**ASSIGNMENT:** Copy out each line in the material below that has the word "project".

**RECORDS FOR PROCESSING:**
%%

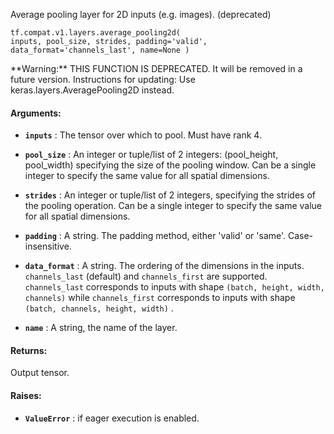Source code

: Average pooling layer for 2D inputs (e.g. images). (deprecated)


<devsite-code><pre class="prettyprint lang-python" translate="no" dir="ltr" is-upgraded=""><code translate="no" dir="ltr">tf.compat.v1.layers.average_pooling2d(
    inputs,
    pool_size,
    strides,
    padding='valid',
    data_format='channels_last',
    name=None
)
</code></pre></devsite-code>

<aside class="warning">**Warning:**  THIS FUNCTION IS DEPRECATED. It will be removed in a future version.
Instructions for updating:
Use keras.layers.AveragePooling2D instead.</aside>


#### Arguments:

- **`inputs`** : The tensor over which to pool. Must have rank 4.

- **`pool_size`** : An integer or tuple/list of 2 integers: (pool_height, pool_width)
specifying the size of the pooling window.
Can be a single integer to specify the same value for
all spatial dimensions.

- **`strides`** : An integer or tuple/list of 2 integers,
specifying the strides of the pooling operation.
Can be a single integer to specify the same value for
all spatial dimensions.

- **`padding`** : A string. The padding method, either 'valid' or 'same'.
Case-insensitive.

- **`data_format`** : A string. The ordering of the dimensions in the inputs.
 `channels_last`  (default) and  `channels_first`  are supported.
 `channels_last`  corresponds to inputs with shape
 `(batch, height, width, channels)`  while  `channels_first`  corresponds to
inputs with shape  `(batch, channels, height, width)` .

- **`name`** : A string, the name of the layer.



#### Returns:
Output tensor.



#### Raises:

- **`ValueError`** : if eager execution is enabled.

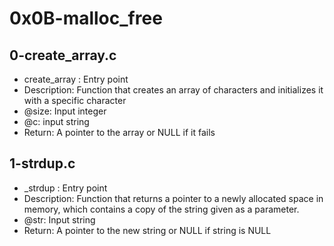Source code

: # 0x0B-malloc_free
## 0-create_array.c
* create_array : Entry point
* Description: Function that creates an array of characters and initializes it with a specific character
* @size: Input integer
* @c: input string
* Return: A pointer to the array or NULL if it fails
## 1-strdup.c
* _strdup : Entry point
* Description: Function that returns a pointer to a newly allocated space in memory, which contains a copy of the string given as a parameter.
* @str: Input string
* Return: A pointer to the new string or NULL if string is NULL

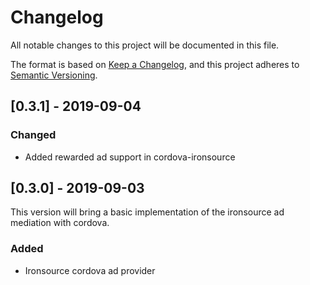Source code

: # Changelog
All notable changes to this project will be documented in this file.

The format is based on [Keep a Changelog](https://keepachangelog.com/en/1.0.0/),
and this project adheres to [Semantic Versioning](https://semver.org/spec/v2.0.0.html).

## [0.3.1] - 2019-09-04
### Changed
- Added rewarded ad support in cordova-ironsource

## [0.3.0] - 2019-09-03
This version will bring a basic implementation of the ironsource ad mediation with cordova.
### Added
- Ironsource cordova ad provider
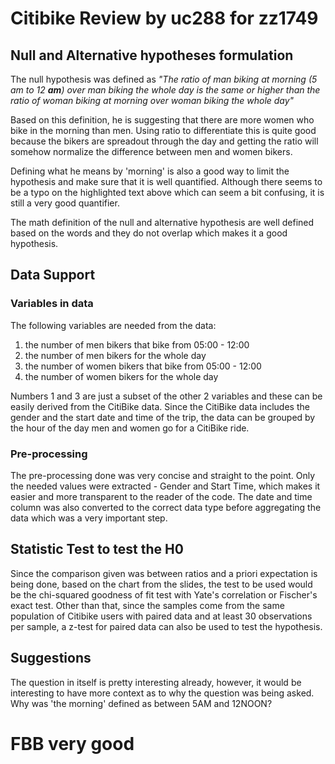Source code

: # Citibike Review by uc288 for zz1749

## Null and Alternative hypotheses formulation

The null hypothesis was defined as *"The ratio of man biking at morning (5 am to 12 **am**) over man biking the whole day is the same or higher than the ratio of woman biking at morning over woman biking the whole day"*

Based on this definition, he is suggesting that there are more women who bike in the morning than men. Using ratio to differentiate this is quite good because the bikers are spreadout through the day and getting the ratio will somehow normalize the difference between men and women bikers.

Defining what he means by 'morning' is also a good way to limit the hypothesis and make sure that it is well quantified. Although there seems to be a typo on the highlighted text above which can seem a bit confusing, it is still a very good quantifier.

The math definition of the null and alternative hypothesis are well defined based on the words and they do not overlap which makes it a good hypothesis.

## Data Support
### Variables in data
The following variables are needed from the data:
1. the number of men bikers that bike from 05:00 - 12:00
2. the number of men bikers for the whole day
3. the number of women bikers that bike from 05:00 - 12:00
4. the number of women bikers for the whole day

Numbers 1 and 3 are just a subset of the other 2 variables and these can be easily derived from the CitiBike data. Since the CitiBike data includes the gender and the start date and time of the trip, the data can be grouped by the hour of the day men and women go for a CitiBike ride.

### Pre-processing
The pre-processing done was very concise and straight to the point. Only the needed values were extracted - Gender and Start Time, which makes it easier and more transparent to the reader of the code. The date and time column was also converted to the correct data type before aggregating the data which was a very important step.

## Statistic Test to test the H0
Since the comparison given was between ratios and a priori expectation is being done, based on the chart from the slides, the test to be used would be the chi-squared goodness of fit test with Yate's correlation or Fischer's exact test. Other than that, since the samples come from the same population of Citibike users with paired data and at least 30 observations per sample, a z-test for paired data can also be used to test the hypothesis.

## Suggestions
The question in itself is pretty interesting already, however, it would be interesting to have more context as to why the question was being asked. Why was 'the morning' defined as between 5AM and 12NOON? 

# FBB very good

%%

**OUTPUT FOR THIS EXERCISE:**
All notable changes to this project will be documented in this file.
and this project adheres to [Semantic Versioning](https://semver.org/spec/v2.0.0.html).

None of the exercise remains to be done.